2 Ecossistemas digitais integrados

Planmeca – Romexis®
Ecossistema de software que integra módulos de IA para segmentação automática de estruturas anatómicas em CBCT (por exemplo, nervo mandibular, seio maxilar, dentes, maxilares e vias aéreas), bem como ferramentas de planeamento cirúrgico e protético integradas.

exocad
Plataforma CAD orientada para prótese, que incorpora algoritmos capazes de sugerir desenhos protéticos adaptados à anatomia do paciente, integrando dados oclusais e morfológicos.

DentalMonitoring
Sistema de monitorização remota que analisa imagens e vídeos enviados pelo paciente via smartphone, apoiando o seguimento ortodôntico e outras situações clínicas através de sinalização de alterações entre consultas presenciais.

 

3. Gestão clínica, auditoria e análise

Newsoft DS / Imaginasoft
Plataformas nacionais que integram fluxos digitais, módulos de imagiologia e ferramentas de Business Intelligence, podendo incorporar componentes de IA para análise de indicadores clínicos e de gestão.

Overjet
Plataforma de auditoria clínica e análise de radiografias baseada em IA, já presente em vários mercados internacionais e em expansão progressiva para o mercado europeu, com foco em apoio a grupos de clínicas e seguradoras.

 

A IA é extremamente eficaz na deteção e análise de padrões imagiológicos e em tarefas repetitivas de análise de dados, mas não integra, por si só, o contexto biológico, sistémico e psicossocial do paciente.

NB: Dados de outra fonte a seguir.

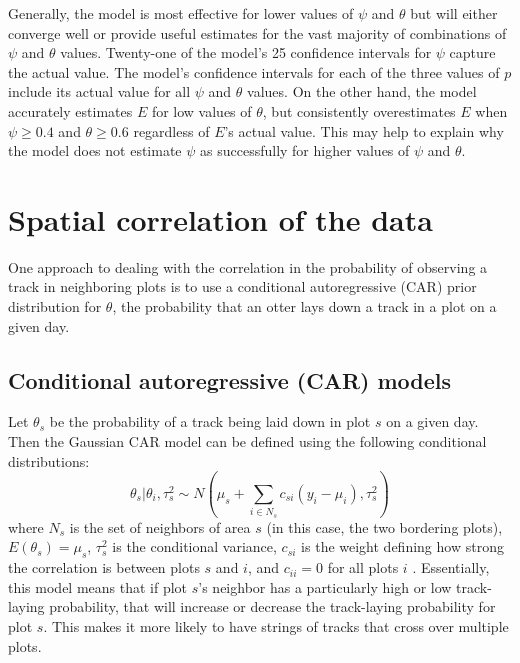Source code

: \documentclass[12pt]{article}
\begin{document}
    Generally, the model is most effective for lower values of \(\psi\) and
    \(\theta\) but will either converge well or provide useful estimates for the
    vast majority of combinations of \(\psi\) and \(\theta\) values. Twenty-one
    of the
    model's 25 confidence intervals for \(\psi\) capture the actual value.
    The model's confidence intervals for each of the
    three values of \(p\) include its actual value for all \(\psi\) and
    \(\theta\) values. On the other hand, the model accurately estimates \(E\)
    for low values of \(\theta\), but consistently overestimates \(E\) when
    \(\psi\geq0.4\) and \(\theta\geq0.6\) regardless of \(E\)'s actual value.
    This may help to explain why the model does not estimate \(\psi\) as
    successfully for higher values of \(\psi\) and \(\theta\).

\section{Spatial correlation of the data}
One approach to dealing with the correlation in the probability of
observing a track in neighboring plots is to use a conditional autoregressive
(CAR) prior distribution for $\theta$, the probability that an otter lays down a
track in a plot on a given day.

    \subsection{Conditional autoregressive (CAR) models}
    Let $\theta_s$ be the probability of a track being laid down in plot $s$ on
    a given day. Then the Gaussian CAR model can be defined using the following
    conditional distributions:
    \begin{equation}
        \theta_s|\theta_i,\tau_s^2 \sim N(\mu_s+\sum_{i\in N_s}
        c_{si}(y_i-\mu_i),\tau_s^2)
    \end{equation}
    where $N_s$ is the set of neighbors of area $s$ (in this case, the two
    bordering plots), $E(\theta_s)=\mu_s$, $\tau_s^2$ is the conditional
    variance, $c_{si}$ is the weight defining how strong the correlation is
    between plots $s$ and $i$, and $c_{ii}=0$ for all plots $i$ \cite{Arab2008}.
    Essentially, this model means that if plot $s$'s neighbor has a
    particularly high or low track-laying probability, that will increase or
    decrease the track-laying probability for plot $s$. This makes it more
    likely to have strings of tracks that cross over multiple plots.
\end{document}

O seu verdadeiro valor reside na complementaridade com o raciocínio clínico humano, a experiência do médico dentista e o conhecimento do doente enquanto pessoa.

Para o médico dentista que pretende integrar estas ferramentas na prática clínica em Portugal, é essencial:

Verificar a certificação MDR e a classe de risco do software

Confirmar a conformidade com o RGPD e as políticas de proteção de dados

Manter supervisão clínica ativa e registo crítico do desempenho da IA

Atualizar os consentimentos informados, reforçando transparência e autonomia do paciente

Investir em literacia digital e formação contínua na utilização destas ferramentas

A Inteligência Artificial não substitui o ato médico — amplia-o, potenciando uma prática mais informada, eficiente e consistente, desde que colocada ao serviço do julgamento clínico e da relação médico-paciente.